Toni Preckwinkle’s mayoral campaign scrambled Friday to explain why a $10,000 campaign contribution that Ald. Edward Burke (14th) allegedly muscled from a Burger King franchise owner was publicly reported only after the feds lowered the boom on Chicago’s most powerful and longest-serving alderman.
Preckwinkle aides also provided documentation to substantiate their claim that the entire $10,000 contribution Burke allegedly pressured fast-food kingpin Shoukat Dhanani to donate as part of a fundraiser Burke hosted at his home for Preckwinkle’s re-election as county board president was returned to Dhanani in a matter of days, contrary to the government’s version of events.
The federal complaint says Dhanani — whose fast-food empire touts itself as the second-largest Burger King franchisee in the world — made a $10,000 donation to Preckwinkle at Burke’s request and that “correspondence provided by” him and a second Burger King official “reflects that the committee confirmed the contribution was made.”
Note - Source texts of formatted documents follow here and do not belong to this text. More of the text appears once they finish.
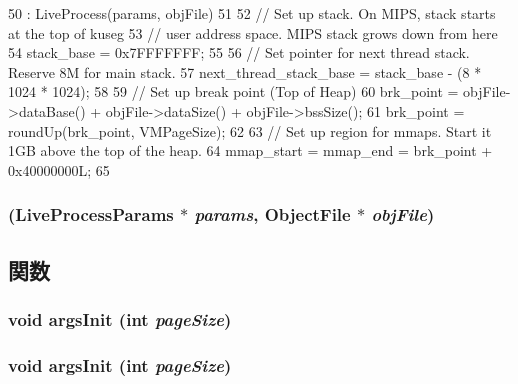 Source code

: \begin{DoxyCode}
50     : LiveProcess(params, objFile)
51 {
52     // Set up stack. On MIPS, stack starts at the top of kuseg
53     // user address space. MIPS stack grows down from here
54     stack_base = 0x7FFFFFFF;
55 
56     // Set pointer for next thread stack.  Reserve 8M for main stack.
57     next_thread_stack_base = stack_base - (8 * 1024 * 1024);
58 
59     // Set up break point (Top of Heap)
60     brk_point = objFile->dataBase() + objFile->dataSize() + objFile->bssSize();
61     brk_point = roundUp(brk_point, VMPageSize);
62 
63     // Set up region for mmaps.  Start it 1GB above the top of the heap.
64     mmap_start = mmap_end = brk_point + 0x40000000L;
65 }
\end{DoxyCode}
\hypertarget{classMipsLiveProcess_a57e08c5387f25b28fe0c146b0d7c8ab2}{
\subsubsection[{MipsLiveProcess}]{ (LiveProcessParams $\ast$ {\em params}, \/  {\bf ObjectFile} $\ast$ {\em objFile})}}
\label{classMipsLiveProcess_a57e08c5387f25b28fe0c146b0d7c8ab2}


\subsection{関数}
\hypertarget{classMipsLiveProcess_a2415a441aed245469460cac91152385e}{
\subsubsection[{argsInit}]{\setlength{\rightskip}{0pt plus 5cm}void argsInit (int {\em pageSize})}}
\label{classMipsLiveProcess_a2415a441aed245469460cac91152385e}
\hypertarget{classMipsLiveProcess_a2415a441aed245469460cac91152385e}{
\subsubsection[{argsInit}]{\setlength{\rightskip}{0pt plus 5cm}void argsInit (int {\em pageSize})}}
\label{classMipsLiveProcess_a2415a441aed245469460cac91152385e}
Preckwinkle’s committee never reported any donation from Dhanani until Thursday, the day the criminal charges were announced against Burke. This appears to be a violation of state election laws.
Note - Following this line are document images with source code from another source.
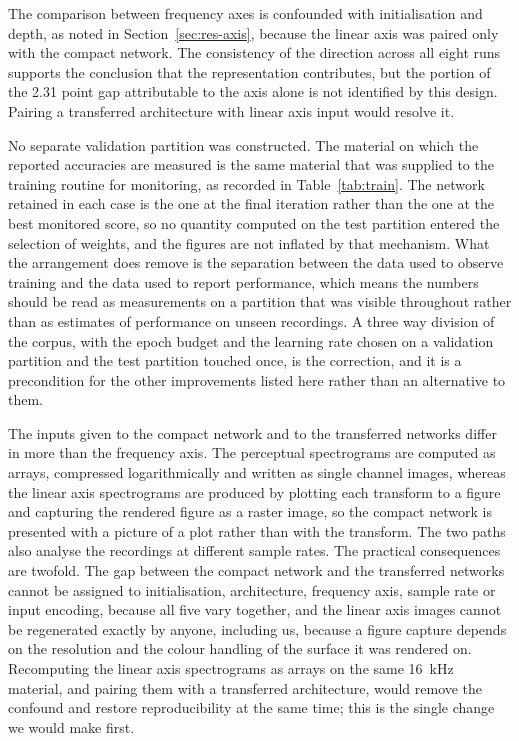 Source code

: The comparison between frequency axes is confounded with initialisation and
depth, as noted in Section~\ref{sec:res-axis}, because the linear axis was
paired only with the compact network. The consistency of the direction across
all eight runs supports the conclusion that the representation contributes,
but the portion of the 2.31 point gap attributable to the axis alone is not
identified by this design. Pairing a transferred architecture with linear axis
input would resolve it.

No separate validation partition was constructed. The material on which the
reported accuracies are measured is the same material that was supplied to the
training routine for monitoring, as recorded in Table~\ref{tab:train}. The
network retained in each case is the one at the final iteration rather than
the one at the best monitored score, so no quantity computed on the test
partition entered the selection of weights, and the figures are not inflated
by that mechanism. What the arrangement does remove is the separation between
the data used to observe training and the data used to report performance,
which means the numbers should be read as measurements on a partition that was
visible throughout rather than as estimates of performance on unseen
recordings. A three way division of the corpus, with the epoch budget and the
learning rate chosen on a validation partition and the test partition touched
once, is the correction, and it is a precondition for the other improvements
listed here rather than an alternative to them.

The inputs given to the compact network and to the transferred networks differ
in more than the frequency axis. The perceptual spectrograms are computed as
arrays, compressed logarithmically and written as single channel images,
whereas the linear axis spectrograms are produced by plotting each transform
to a figure and capturing the rendered figure as a raster image, so the
compact network is presented with a picture of a plot rather than with the
transform. The two paths also analyse the recordings at different sample
rates. The practical consequences are twofold. The gap between the compact
network and the transferred networks cannot be assigned to initialisation,
architecture, frequency axis, sample rate or input encoding, because all five
vary together, and the linear axis images cannot be regenerated exactly by
anyone, including us, because a figure capture depends on the resolution and
the colour handling of the surface it was rendered on. Recomputing the linear
axis spectrograms as arrays on the same 16~kHz material, and pairing them with
a transferred architecture, would remove the confound and restore
reproducibility at the same time; this is the single change we would make
first.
Late Thursday, Preckwinkle’s campaign staff filed new documents showing they received $10,000 from Dhanani on Jan. 12, 2018, and then immediately returned the entire $10,000 because the state election laws capped donations at $5,600.
The feds insist that Preckwinkle kept the legal limit of $5,600, while returning the excess contribution of $4,400.
On Friday, the Preckwinkle campaign produced two screen shots to substantiate its claim that the criminal complaint was in error.
The first showed a $10,000 donation from Dhanani’s VISA card on Jan. 10, 2018. The second showed that $10,000 was credited back to Dhanani’s VISA account six days later.
“I can’t speak on behalf of the federal government. I don’t know why they say” that Preckwinkle kept $5,600 of Dhanani’s donation, said John Hennelly, a senior adviser to the Preckwinkle campaign.
“All I can speak to is the fact that we have [records] and they show that a $10,000 donation was sent to our account, it was over the limits, and we returned it within a matter of a few days. Period.”
A spokesman for the U.S. Attorney’s office declined to comment.
Hennelly said the Preckwinkle campaign waited until after Burke was charged to report the donation from Dhanani to the Illinois State Board of Elections, as required by law, because, “The money never stayed in the account.”
“It came in. It was pending. We rejected it. And it went back. It was a non-event. It was zero-sum. Nothing got added to our account. Nothing got taken out. The staff person involved didn’t report it because we didn’t take the money. We didn’t accept it,” Hennelly said.
The law requires donations to be reported, even if they are subsequently returned or refunded.
Why didn’t the Preckwinkle campaign follow the letter of the law?
“In retrospect, it would have been better if he had reported it then. But he didn’t because he felt like, because the donation was rejected, he didn’t need to file the report,” Hennelly said.
“We have an election law attorney. She advised us to report this now as a matter of just being more transparent. Whether failing to report a donation that we rejected is a violation, I’ll leave that up to other people to decide.”
Mayoral candidate Dorothy Brown is already seizing on the oversight. She demanded Friday that the State Board of Elections audit and fine Preckwinkle’s campaign.
Mayoral candidate Lori Lightfoot has demanded the U.S. Attorney’s office “investigate each and every campaign contribution” that Preckwinkle received at Burke’s home “to determine if any other contributions were extorted or otherwise tainted.”
Lightfoot has also asked that Preckwinkle keep her promise to remove Burke as head of judicial slatemaking for the Democratic Party, explain what she promised Burke in return for holding the fundraiser at his home and “disgorge” all contributions raised there.
On Friday, Hennelly said Preckwinkle has no intention of returning the $116,000 she raised at Burke’s house.
“There were a number of people there at that event who were longtime Toni supporters who have nothing to do with Burke’s activities,” Hennelly said.
But there’s a caveat.
“Toni knew nothing of Burke’s activities — and she’s appalled by them. If other people were intimidated or muscled or extorted into making donations, we hope that’s investigated and we hope it comes forward,” he said.
The tainted donation follows two other recent controversies: the firing of Preckwinkle’s chief of staff John Keller months after the county board president first heard what she calls “unsubstantiated rumors” about sexual harassment allegations against Keller, and the vehicle crash that prompted Preckwinkle to fire her security chief.
Hennelly was asked to assess the impact of all those controversies on Preckwinkle’s campaign.
“This is a donation that we rejected within a matter of a few days. I don’t think that calls into question her substantial record as a public servant,” he said.